* DIRECTIONS: Copy each line below that contains "rahuldkjain".

○ ○ ○ ○

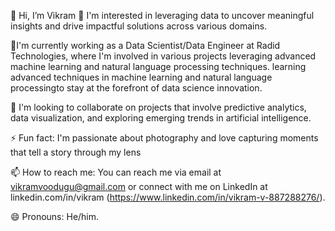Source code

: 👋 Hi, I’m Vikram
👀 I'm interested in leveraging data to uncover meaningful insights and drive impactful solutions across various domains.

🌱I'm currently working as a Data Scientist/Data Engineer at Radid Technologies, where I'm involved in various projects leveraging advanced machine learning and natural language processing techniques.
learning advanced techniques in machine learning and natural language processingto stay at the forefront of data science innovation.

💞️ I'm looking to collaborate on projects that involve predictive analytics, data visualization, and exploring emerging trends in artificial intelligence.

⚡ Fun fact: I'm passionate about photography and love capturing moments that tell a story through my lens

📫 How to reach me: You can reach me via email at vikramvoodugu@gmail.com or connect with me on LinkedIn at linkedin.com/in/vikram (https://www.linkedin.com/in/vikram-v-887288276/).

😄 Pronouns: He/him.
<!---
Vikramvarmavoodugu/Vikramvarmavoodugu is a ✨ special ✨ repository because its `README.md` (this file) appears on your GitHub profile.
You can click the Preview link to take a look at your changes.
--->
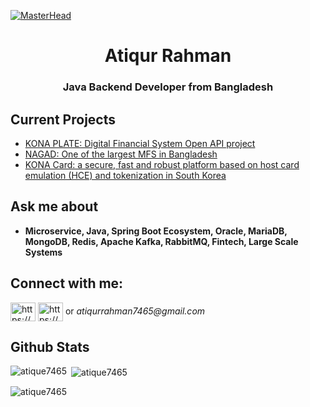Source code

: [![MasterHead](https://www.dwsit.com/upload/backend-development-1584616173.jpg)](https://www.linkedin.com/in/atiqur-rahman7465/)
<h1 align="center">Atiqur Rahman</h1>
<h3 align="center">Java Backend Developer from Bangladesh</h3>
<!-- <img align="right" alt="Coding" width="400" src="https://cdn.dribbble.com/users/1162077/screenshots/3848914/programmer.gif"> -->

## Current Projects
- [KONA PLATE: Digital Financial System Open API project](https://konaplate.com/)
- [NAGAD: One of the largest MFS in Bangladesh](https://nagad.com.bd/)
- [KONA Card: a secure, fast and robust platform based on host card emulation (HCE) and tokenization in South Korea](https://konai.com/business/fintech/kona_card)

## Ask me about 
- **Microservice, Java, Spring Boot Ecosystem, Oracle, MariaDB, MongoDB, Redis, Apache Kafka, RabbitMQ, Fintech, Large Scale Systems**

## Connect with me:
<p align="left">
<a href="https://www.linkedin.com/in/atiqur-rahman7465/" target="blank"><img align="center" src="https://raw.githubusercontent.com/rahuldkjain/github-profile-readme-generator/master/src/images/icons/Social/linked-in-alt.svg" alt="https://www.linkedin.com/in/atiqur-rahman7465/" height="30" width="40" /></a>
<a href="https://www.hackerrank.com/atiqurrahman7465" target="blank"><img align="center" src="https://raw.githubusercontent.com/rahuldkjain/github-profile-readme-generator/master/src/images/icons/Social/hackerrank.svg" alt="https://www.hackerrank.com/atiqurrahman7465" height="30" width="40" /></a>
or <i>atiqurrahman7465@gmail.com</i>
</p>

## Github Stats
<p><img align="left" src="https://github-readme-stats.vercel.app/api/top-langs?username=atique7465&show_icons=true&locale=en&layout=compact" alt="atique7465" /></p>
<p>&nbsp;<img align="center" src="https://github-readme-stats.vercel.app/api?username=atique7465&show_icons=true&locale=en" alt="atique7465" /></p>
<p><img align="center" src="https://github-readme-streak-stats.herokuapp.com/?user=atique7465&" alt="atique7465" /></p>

○ ○ ○ ○

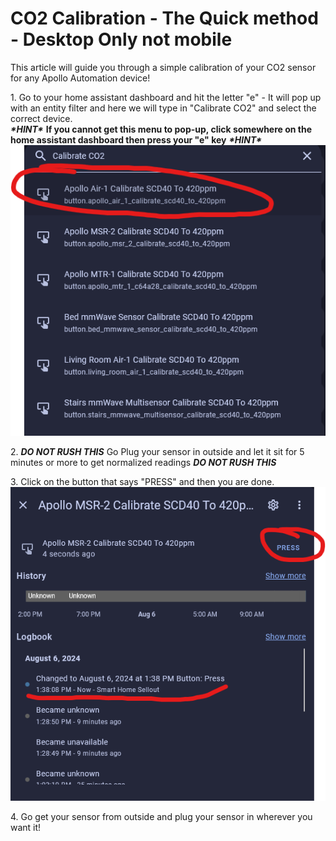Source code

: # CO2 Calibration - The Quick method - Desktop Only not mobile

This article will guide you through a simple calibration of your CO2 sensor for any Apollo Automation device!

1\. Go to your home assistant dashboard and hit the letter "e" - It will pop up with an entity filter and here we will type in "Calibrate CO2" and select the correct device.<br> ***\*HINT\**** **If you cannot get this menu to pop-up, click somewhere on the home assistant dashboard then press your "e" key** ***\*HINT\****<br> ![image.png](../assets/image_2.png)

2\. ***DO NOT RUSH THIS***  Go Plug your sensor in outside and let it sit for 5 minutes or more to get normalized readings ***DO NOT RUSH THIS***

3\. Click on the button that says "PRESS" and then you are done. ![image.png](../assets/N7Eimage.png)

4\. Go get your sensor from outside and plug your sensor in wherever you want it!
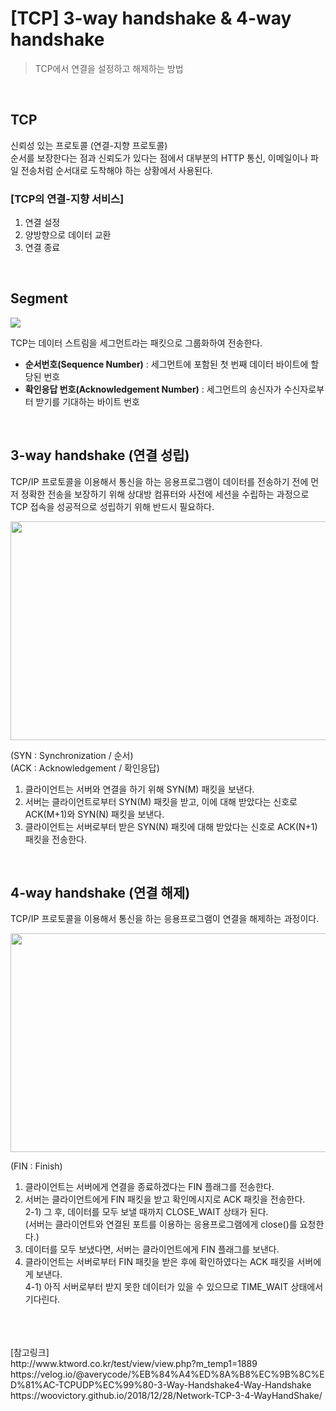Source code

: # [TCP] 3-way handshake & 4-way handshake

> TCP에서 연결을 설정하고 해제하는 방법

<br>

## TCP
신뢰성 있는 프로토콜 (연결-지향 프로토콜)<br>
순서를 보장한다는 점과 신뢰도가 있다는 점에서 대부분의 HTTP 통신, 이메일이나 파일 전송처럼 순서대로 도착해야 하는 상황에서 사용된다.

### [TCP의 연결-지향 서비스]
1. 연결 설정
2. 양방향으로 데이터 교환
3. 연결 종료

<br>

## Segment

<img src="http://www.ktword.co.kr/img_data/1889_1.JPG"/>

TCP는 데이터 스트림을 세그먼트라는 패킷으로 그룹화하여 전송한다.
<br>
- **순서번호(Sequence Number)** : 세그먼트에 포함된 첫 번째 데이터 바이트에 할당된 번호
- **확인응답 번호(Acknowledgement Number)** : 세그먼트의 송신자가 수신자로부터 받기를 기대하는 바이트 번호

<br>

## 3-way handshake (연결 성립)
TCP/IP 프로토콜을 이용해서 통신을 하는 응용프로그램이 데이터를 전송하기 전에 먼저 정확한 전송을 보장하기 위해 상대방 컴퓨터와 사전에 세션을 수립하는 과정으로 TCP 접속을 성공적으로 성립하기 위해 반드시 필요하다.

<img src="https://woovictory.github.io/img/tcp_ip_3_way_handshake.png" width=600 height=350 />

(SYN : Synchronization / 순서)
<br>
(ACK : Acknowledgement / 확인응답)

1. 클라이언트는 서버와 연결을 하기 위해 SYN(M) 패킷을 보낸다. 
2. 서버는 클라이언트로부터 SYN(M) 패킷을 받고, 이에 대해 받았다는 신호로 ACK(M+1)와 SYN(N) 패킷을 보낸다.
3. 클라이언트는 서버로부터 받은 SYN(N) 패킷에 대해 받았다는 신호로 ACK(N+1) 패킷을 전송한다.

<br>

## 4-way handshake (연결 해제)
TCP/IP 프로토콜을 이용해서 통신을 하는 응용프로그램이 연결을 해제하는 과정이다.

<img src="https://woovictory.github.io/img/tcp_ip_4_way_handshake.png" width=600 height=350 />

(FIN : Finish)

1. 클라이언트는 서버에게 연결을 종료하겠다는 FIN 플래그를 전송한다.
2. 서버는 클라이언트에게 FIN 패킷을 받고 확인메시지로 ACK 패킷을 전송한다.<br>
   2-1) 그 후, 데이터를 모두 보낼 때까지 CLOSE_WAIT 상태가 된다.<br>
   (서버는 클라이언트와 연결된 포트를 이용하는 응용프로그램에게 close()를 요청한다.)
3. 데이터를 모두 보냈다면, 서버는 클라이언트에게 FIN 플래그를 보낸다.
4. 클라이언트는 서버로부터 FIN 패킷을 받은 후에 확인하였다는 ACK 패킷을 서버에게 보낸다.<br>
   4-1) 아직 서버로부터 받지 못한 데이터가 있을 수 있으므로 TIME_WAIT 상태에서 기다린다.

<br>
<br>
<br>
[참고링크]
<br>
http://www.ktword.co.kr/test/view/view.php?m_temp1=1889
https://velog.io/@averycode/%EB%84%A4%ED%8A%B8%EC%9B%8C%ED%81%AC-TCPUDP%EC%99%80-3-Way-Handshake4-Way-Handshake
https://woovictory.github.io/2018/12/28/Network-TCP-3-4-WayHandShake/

○ ○ ○ ○

* RESPONSE BELOW:
<a href="https://www.linkedin.com/in/atiqur-rahman7465/" target="blank"><img align="center" src="https://raw.githubusercontent.com/rahuldkjain/github-profile-readme-generator/master/src/images/icons/Social/linked-in-alt.svg" alt="https://www.linkedin.com/in/atiqur-rahman7465/" height="30" width="40" /></a>
<a href="https://www.hackerrank.com/atiqurrahman7465" target="blank"><img align="center" src="https://raw.githubusercontent.com/rahuldkjain/github-profile-readme-generator/master/src/images/icons/Social/hackerrank.svg" alt="https://www.hackerrank.com/atiqurrahman7465" height="30" width="40" /></a>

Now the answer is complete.